Company officials are blaming this latest slowdown on market-related conditions.

“We are just going to work to match our production to the demand of our customers and we need to make an adjustment in our inventory to do that,” company spokesman Scott Beal said Wednesday.

It was just last November that the company announced it was cutting back on production for two months because of the same market-related conditions. They were up and running again in January. “We are going to go down on [March] 1st and be down through the 28th and we are going to start the machine back up on the 29th,” Beal said.

Beal said this latest shutdown had nothing to do with the merger or anything else for that matter.

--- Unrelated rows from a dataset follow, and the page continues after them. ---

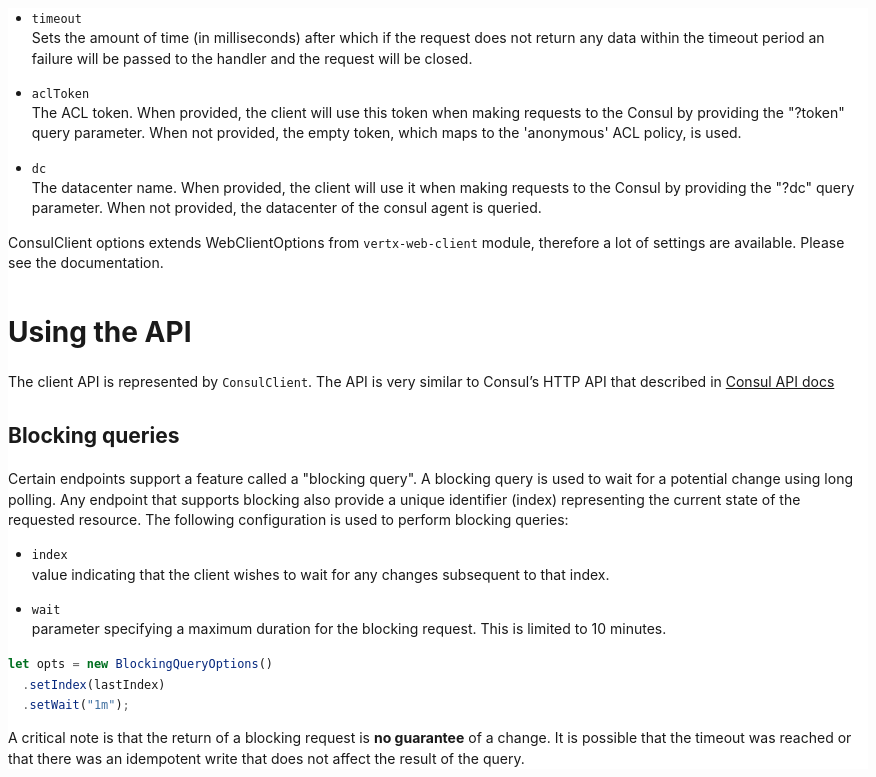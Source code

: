   - `timeout`  
    Sets the amount of time (in milliseconds) after which if the request
    does not return any data within the timeout period an failure will
    be passed to the handler and the request will be closed.

  - `aclToken`  
    The ACL token. When provided, the client will use this token when
    making requests to the Consul by providing the "?token" query
    parameter. When not provided, the empty token, which maps to the
    'anonymous' ACL policy, is used.

  - `dc`  
    The datacenter name. When provided, the client will use it when
    making requests to the Consul by providing the "?dc" query
    parameter. When not provided, the datacenter of the consul agent is
    queried.

ConsulClient options extends WebClientOptions from `vertx-web-client`
module, therefore a lot of settings are available. Please see the
documentation.

# Using the API

The client API is represented by `ConsulClient`. The API is very similar
to Consul’s HTTP API that described in [Consul API
docs](https://www.consul.io/docs/agent/http.html)

## Blocking queries

Certain endpoints support a feature called a "blocking query". A
blocking query is used to wait for a potential change using long
polling. Any endpoint that supports blocking also provide a unique
identifier (index) representing the current state of the requested
resource. The following configuration is used to perform blocking
queries:

  - `index`  
    value indicating that the client wishes to wait for any changes
    subsequent to that index.

  - `wait`  
    parameter specifying a maximum duration for the blocking request.
    This is limited to 10 minutes.



``` js
let opts = new BlockingQueryOptions()
  .setIndex(lastIndex)
  .setWait("1m");
```

A critical note is that the return of a blocking request is **no
guarantee** of a change. It is possible that the timeout was reached or
that there was an idempotent write that does not affect the result of
the query.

Last year the Montreal-based Domtar reached an agreement with Weyerhaeuser Co. to combine its fine-paper business with the Canadian papermaker in a deal that is valued at around $3.3 billion. Recently, the company mailed a 500-page notice to shareholders about the merger. If approved, Domtar will be owned approximately 55 percent by Weyerhaeuser shareholders and 45 percent by Domtar shareholders.

The company also has come under fire from a local activist group called the Friends of Magurrewock who claim the Baileyville mill is going to close.

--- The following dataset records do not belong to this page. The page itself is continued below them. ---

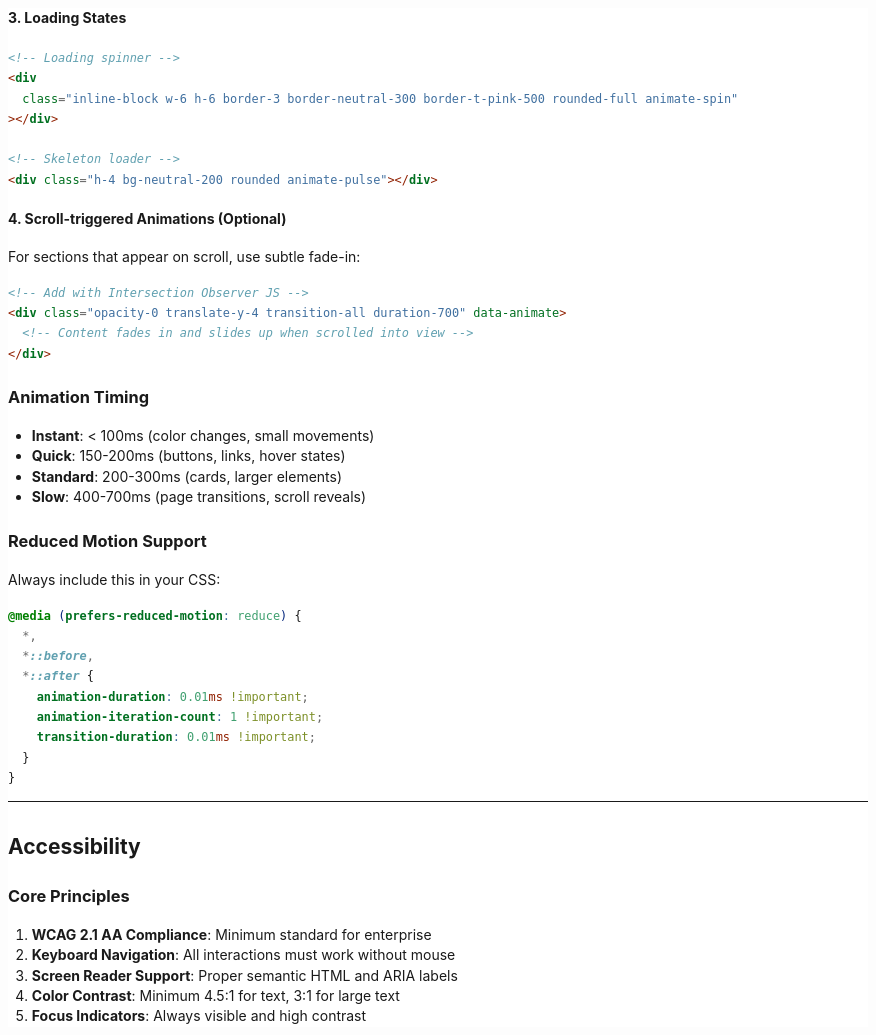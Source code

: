 #### 3. Loading States

```html
<!-- Loading spinner -->
<div
  class="inline-block w-6 h-6 border-3 border-neutral-300 border-t-pink-500 rounded-full animate-spin"
></div>

<!-- Skeleton loader -->
<div class="h-4 bg-neutral-200 rounded animate-pulse"></div>
```

#### 4. Scroll-triggered Animations (Optional)

For sections that appear on scroll, use subtle fade-in:

```html
<!-- Add with Intersection Observer JS -->
<div class="opacity-0 translate-y-4 transition-all duration-700" data-animate>
  <!-- Content fades in and slides up when scrolled into view -->
</div>
```

### Animation Timing

- **Instant**: < 100ms (color changes, small movements)
- **Quick**: 150-200ms (buttons, links, hover states)
- **Standard**: 200-300ms (cards, larger elements)
- **Slow**: 400-700ms (page transitions, scroll reveals)

### Reduced Motion Support

Always include this in your CSS:

```css
@media (prefers-reduced-motion: reduce) {
  *,
  *::before,
  *::after {
    animation-duration: 0.01ms !important;
    animation-iteration-count: 1 !important;
    transition-duration: 0.01ms !important;
  }
}
```

---

## Accessibility

### Core Principles

1. **WCAG 2.1 AA Compliance**: Minimum standard for enterprise
2. **Keyboard Navigation**: All interactions must work without mouse
3. **Screen Reader Support**: Proper semantic HTML and ARIA labels
4. **Color Contrast**: Minimum 4.5:1 for text, 3:1 for large text
5. **Focus Indicators**: Always visible and high contrast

The group has been pushing for a third bridge to be built in Baileyville, not Calais. The bridge would span the St. Croix River and connect Maine with Canada. As part of their argument, they’ve claimed that when the town’s largest employer closed, the new bridge would save the economy.

Those statements brought a response from Domtar’s general manager last week. Tim Lowe sent a letter to the Baileyville Town Council saying the Friends were using “scare” tactics to make their case.

Lowe said that while the company supports the group’s right to debate the issue of a new bridge spanning the St. Croix River, it did not support the group’s use of “unsubstantiated and false information to further their case.”

There were no plans to close the mill, he said.

Beal agreed. “This has nothing to do with the merger or anything,” he said. “This is related to managing our inventory to the demand of our customers.”

Domtar is the third-largest producer of uncoated free-sheet paper in North America. It is also a leading manufacturer of business papers, commercial printing and publication papers, and technical and specialty papers.

Correction: The headline and a story on page A4 in Thursday’s Business section about Domtar in Baileyville were misleading. The mill will not close during March, only the papermaking machine will be shut down, leaving about 90 people out of work. The rest of the mill, which also produces pulp, will remain open employing more than 400 workers.